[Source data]
*** Block opens ***

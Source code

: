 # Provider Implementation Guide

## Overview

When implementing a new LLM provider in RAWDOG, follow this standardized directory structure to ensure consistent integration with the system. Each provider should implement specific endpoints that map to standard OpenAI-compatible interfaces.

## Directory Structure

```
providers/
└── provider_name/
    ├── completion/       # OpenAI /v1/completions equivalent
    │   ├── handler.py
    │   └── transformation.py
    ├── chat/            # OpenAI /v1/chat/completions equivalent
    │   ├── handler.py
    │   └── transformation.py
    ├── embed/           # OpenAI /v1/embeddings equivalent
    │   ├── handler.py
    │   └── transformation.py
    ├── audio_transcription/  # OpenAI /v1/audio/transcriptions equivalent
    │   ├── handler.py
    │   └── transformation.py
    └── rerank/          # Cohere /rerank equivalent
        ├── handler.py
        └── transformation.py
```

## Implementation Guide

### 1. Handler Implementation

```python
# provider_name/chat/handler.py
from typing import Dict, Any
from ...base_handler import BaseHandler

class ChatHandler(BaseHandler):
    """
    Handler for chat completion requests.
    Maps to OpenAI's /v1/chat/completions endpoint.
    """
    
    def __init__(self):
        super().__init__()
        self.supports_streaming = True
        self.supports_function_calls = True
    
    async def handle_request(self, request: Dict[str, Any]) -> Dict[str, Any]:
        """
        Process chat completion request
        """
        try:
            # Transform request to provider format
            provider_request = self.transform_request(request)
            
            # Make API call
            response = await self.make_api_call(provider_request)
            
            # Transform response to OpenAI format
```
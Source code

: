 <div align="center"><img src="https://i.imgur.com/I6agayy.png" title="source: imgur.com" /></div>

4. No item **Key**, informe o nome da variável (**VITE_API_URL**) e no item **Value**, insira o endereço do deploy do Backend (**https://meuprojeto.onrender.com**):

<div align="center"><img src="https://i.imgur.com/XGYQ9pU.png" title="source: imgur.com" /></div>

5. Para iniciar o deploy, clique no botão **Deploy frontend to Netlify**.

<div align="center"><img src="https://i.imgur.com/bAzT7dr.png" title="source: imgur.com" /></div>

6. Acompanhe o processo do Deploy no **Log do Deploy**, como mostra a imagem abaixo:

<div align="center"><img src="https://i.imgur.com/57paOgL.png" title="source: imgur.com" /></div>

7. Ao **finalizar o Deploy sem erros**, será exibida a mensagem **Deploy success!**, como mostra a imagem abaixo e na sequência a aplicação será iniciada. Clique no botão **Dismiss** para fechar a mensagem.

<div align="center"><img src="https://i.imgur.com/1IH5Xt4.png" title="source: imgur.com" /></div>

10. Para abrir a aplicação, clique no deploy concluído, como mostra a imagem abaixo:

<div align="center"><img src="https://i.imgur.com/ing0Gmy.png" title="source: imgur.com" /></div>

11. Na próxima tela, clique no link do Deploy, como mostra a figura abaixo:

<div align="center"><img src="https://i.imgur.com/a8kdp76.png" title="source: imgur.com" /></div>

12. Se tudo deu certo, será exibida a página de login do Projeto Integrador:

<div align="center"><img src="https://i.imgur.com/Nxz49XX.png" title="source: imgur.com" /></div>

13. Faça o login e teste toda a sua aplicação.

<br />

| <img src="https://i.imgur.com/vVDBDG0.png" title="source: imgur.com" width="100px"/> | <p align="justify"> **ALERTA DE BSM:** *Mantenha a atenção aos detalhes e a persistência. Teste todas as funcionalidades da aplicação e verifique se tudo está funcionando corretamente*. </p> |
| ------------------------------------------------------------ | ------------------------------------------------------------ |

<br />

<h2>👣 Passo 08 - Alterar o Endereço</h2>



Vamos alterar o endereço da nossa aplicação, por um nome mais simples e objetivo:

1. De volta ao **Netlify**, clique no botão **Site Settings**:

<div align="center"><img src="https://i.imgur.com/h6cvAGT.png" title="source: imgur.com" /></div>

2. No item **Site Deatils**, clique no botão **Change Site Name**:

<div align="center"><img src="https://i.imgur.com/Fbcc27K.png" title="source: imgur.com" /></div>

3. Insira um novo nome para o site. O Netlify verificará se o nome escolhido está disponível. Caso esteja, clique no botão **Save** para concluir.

*** Block closes ***

Problem statement: Filter by the word "exibida": copy every line of the data that holds it.

Response to this exercise:
7. Ao **finalizar o Deploy sem erros**, será exibida a mensagem **Deploy success!**, como mostra a imagem abaixo e na sequência a aplicação será iniciada. Clique no botão **Dismiss** para fechar a mensagem.
12. Se tudo deu certo, será exibida a página de login do Projeto Integrador:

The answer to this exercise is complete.